Dinner is on the table in the time it takes to boil water and cook the pasta. Much faster than grabbing take-out, and the ingredients can be kept on hand for when you need a super fast meal. I altered this recipe from Country Gourmet Cookbook. That recipe called for raw eggs and I’m not willing to risk a case of food poisoning for dinner, so I took the eggs out and added a bit more cheese and half & half.
Gather up your ingredients:
1 box fettucine
1 container of shredded parmesan cheese (the original recipe calls for 1 cup, but I like more)

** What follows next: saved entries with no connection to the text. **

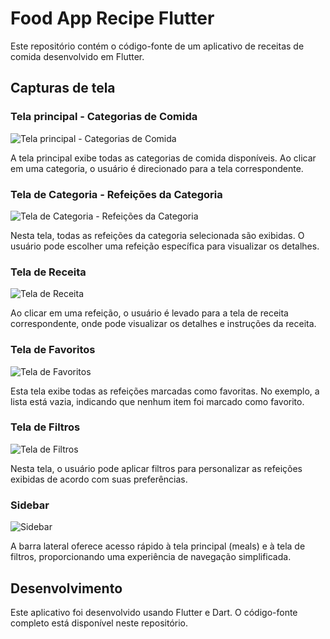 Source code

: # Food App Recipe Flutter

Este repositório contém o código-fonte de um aplicativo de receitas de comida desenvolvido em Flutter.

## Capturas de tela

### Tela principal - Categorias de Comida
![Tela principal - Categorias de Comida](https://i.imgur.com/FFiE0os.png)

A tela principal exibe todas as categorias de comida disponíveis. Ao clicar em uma categoria, o usuário é direcionado para a tela correspondente.

### Tela de Categoria - Refeições da Categoria
![Tela de Categoria - Refeições da Categoria](https://i.imgur.com/Zij8iVO.png)

Nesta tela, todas as refeições da categoria selecionada são exibidas. O usuário pode escolher uma refeição específica para visualizar os detalhes.

### Tela de Receita
![Tela de Receita](https://i.imgur.com/hdEi1CT.png)

Ao clicar em uma refeição, o usuário é levado para a tela de receita correspondente, onde pode visualizar os detalhes e instruções da receita.

### Tela de Favoritos
![Tela de Favoritos](https://i.imgur.com/Yp8u80L.png)

Esta tela exibe todas as refeições marcadas como favoritas. No exemplo, a lista está vazia, indicando que nenhum item foi marcado como favorito.


### Tela de Filtros
![Tela de Filtros](https://i.imgur.com/eUFhHxc.png)

Nesta tela, o usuário pode aplicar filtros para personalizar as refeições exibidas de acordo com suas preferências.

### Sidebar
![Sidebar](https://i.imgur.com/hJyyP7c.png)

A barra lateral oferece acesso rápido à tela principal (meals) e à tela de filtros, proporcionando uma experiência de navegação simplificada.

## Desenvolvimento

Este aplicativo foi desenvolvido usando Flutter e Dart. O código-fonte completo está disponível neste repositório.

4 Tbs. butter, cut into pieces
1 1/2 cups half & half, warmed
Put the water on to boil and cook the fettucine according to the package directions. Warm the half & half in the microwave for 1-2 minutes. You don’t want to boil it, but you do want it warm. Drain the pasta and put it back into the cooking pot. Add the 4 Tbs. of butter to the pasta. Pour in the warm half & half and add the cheese. Season with salt and pepper to taste. You can also add finely chopped basil or parsley. I’m usually in too much of a hurry to fuss with that when I make this meal.
For my family of 6, this is enough pasta if I serve a few side dishes with it, like salad, broccoli or bread. I really need to start making a double batch to keep everyone happy. The big kids really eat a lot of this!